Stored data

──────────

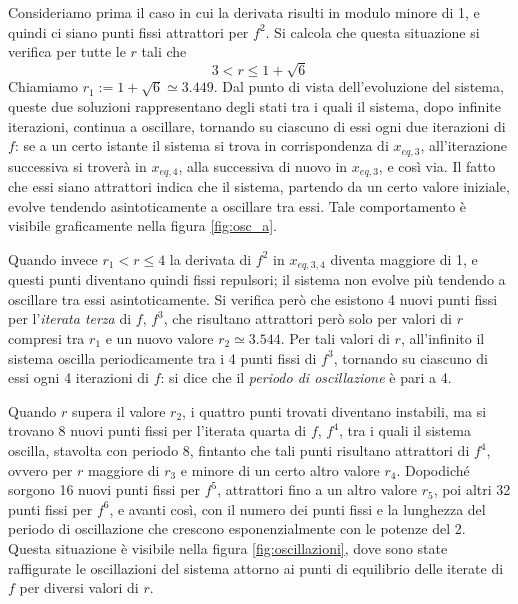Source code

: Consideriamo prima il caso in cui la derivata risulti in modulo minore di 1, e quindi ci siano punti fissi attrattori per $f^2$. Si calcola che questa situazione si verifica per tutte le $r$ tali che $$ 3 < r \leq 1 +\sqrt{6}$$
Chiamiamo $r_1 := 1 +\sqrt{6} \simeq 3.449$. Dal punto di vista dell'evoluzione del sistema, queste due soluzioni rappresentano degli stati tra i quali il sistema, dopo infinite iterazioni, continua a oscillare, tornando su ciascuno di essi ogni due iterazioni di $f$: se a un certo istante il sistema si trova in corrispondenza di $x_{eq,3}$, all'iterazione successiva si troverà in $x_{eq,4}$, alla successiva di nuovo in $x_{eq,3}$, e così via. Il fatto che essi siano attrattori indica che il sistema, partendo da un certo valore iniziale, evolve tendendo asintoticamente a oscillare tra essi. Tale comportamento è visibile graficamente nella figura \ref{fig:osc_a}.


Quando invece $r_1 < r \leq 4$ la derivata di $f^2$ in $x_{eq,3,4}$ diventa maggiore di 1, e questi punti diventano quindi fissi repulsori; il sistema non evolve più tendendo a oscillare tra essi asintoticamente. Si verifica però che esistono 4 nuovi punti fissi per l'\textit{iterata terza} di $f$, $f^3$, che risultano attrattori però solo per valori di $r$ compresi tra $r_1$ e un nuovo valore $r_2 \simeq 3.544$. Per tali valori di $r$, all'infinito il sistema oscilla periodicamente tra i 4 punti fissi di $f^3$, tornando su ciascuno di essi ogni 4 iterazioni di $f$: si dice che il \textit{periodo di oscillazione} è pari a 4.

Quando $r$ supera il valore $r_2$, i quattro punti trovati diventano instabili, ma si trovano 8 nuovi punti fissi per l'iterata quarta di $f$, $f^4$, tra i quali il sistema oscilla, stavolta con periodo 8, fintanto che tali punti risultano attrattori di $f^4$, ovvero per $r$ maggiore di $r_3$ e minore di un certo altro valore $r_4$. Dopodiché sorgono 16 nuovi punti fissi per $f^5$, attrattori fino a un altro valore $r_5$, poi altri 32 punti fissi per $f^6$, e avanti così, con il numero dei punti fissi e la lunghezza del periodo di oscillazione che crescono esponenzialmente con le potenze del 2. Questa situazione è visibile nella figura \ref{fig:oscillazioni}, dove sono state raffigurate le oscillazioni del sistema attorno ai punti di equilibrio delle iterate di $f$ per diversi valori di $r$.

──────────

**Exercise brief:** Retype all the data exactly, please, without pictures.

**Answer to the exercise:**
Source code

: Consideriamo prima il caso in cui la derivata risulti in modulo minore di 1, e quindi ci siano punti fissi attrattori per $f^2$. Si calcola che questa situazione si verifica per tutte le $r$ tali che $$ 3 < r \leq 1 +\sqrt{6}$$
Chiamiamo $r_1 := 1 +\sqrt{6} \simeq 3.449$. Dal punto di vista dell'evoluzione del sistema, queste due soluzioni rappresentano degli stati tra i quali il sistema, dopo infinite iterazioni, continua a oscillare, tornando su ciascuno di essi ogni due iterazioni di $f$: se a un certo istante il sistema si trova in corrispondenza di $x_{eq,3}$, all'iterazione successiva si troverà in $x_{eq,4}$, alla successiva di nuovo in $x_{eq,3}$, e così via. Il fatto che essi siano attrattori indica che il sistema, partendo da un certo valore iniziale, evolve tendendo asintoticamente a oscillare tra essi. Tale comportamento è visibile graficamente nella figura \ref{fig:osc_a}.


Quando invece $r_1 < r \leq 4$ la derivata di $f^2$ in $x_{eq,3,4}$ diventa maggiore di 1, e questi punti diventano quindi fissi repulsori; il sistema non evolve più tendendo a oscillare tra essi asintoticamente. Si verifica però che esistono 4 nuovi punti fissi per l'\textit{iterata terza} di $f$, $f^3$, che risultano attrattori però solo per valori di $r$ compresi tra $r_1$ e un nuovo valore $r_2 \simeq 3.544$. Per tali valori di $r$, all'infinito il sistema oscilla periodicamente tra i 4 punti fissi di $f^3$, tornando su ciascuno di essi ogni 4 iterazioni di $f$: si dice che il \textit{periodo di oscillazione} è pari a 4.

Quando $r$ supera il valore $r_2$, i quattro punti trovati diventano instabili, ma si trovano 8 nuovi punti fissi per l'iterata quarta di $f$, $f^4$, tra i quali il sistema oscilla, stavolta con periodo 8, fintanto che tali punti risultano attrattori di $f^4$, ovvero per $r$ maggiore di $r_3$ e minore di un certo altro valore $r_4$. Dopodiché sorgono 16 nuovi punti fissi per $f^5$, attrattori fino a un altro valore $r_5$, poi altri 32 punti fissi per $f^6$, e avanti così, con il numero dei punti fissi e la lunghezza del periodo di oscillazione che crescono esponenzialmente con le potenze del 2. Questa situazione è visibile nella figura \ref{fig:oscillazioni}, dove sono state raffigurate le oscillazioni del sistema attorno ai punti di equilibrio delle iterate di $f$ per diversi valori di $r$.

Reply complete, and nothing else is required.